(TASK DESCRIPTION) Nothing in the records should be left out; transcribe them exactly.

::::

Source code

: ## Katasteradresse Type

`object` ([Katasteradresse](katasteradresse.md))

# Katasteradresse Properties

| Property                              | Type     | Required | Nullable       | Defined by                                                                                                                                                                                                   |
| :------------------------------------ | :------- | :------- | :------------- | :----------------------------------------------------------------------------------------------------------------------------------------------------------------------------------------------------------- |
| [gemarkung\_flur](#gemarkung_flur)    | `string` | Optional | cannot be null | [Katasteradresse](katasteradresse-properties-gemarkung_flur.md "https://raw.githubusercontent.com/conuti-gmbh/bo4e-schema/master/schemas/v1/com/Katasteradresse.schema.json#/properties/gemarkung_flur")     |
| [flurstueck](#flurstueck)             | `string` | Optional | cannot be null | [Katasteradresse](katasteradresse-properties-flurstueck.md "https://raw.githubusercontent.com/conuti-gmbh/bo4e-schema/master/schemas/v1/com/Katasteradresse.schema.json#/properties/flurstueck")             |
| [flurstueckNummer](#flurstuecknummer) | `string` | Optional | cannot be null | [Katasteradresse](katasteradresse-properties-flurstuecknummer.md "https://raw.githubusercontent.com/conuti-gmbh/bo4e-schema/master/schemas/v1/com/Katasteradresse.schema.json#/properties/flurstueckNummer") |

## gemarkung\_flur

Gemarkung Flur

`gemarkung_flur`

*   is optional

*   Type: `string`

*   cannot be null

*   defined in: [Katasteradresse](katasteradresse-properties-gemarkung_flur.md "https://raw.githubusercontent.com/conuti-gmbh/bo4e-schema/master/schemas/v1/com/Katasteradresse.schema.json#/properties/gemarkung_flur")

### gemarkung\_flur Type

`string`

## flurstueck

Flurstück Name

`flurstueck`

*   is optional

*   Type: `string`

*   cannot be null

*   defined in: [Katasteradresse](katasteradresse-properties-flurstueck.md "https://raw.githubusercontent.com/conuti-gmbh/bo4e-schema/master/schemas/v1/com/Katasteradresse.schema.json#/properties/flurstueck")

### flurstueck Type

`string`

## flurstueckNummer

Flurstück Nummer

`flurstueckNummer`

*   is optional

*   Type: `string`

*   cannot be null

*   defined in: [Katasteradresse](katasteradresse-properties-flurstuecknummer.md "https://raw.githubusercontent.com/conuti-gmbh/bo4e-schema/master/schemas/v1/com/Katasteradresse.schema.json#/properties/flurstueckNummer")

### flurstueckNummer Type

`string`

::::

(SOLUTION TO THIS TASK)
Source code

: ## Katasteradresse Type

`object` ([Katasteradresse](katasteradresse.md))

# Katasteradresse Properties

| Property                              | Type     | Required | Nullable       | Defined by                                                                                                                                                                                                   |
| :------------------------------------ | :------- | :------- | :------------- | :----------------------------------------------------------------------------------------------------------------------------------------------------------------------------------------------------------- |
| [gemarkung\_flur](#gemarkung_flur)    | `string` | Optional | cannot be null | [Katasteradresse](katasteradresse-properties-gemarkung_flur.md "https://raw.githubusercontent.com/conuti-gmbh/bo4e-schema/master/schemas/v1/com/Katasteradresse.schema.json#/properties/gemarkung_flur")     |
| [flurstueck](#flurstueck)             | `string` | Optional | cannot be null | [Katasteradresse](katasteradresse-properties-flurstueck.md "https://raw.githubusercontent.com/conuti-gmbh/bo4e-schema/master/schemas/v1/com/Katasteradresse.schema.json#/properties/flurstueck")             |
| [flurstueckNummer](#flurstuecknummer) | `string` | Optional | cannot be null | [Katasteradresse](katasteradresse-properties-flurstuecknummer.md "https://raw.githubusercontent.com/conuti-gmbh/bo4e-schema/master/schemas/v1/com/Katasteradresse.schema.json#/properties/flurstueckNummer") |

## gemarkung\_flur

Gemarkung Flur

`gemarkung_flur`

*   is optional

*   Type: `string`

*   cannot be null

*   defined in: [Katasteradresse](katasteradresse-properties-gemarkung_flur.md "https://raw.githubusercontent.com/conuti-gmbh/bo4e-schema/master/schemas/v1/com/Katasteradresse.schema.json#/properties/gemarkung_flur")

### gemarkung\_flur Type

`string`

## flurstueck

Flurstück Name

`flurstueck`

*   is optional

*   Type: `string`

*   cannot be null

*   defined in: [Katasteradresse](katasteradresse-properties-flurstueck.md "https://raw.githubusercontent.com/conuti-gmbh/bo4e-schema/master/schemas/v1/com/Katasteradresse.schema.json#/properties/flurstueck")

### flurstueck Type

`string`

## flurstueckNummer

Flurstück Nummer

`flurstueckNummer`

*   is optional

*   Type: `string`

*   cannot be null

*   defined in: [Katasteradresse](katasteradresse-properties-flurstuecknummer.md "https://raw.githubusercontent.com/conuti-gmbh/bo4e-schema/master/schemas/v1/com/Katasteradresse.schema.json#/properties/flurstueckNummer")

### flurstueckNummer Type

`string`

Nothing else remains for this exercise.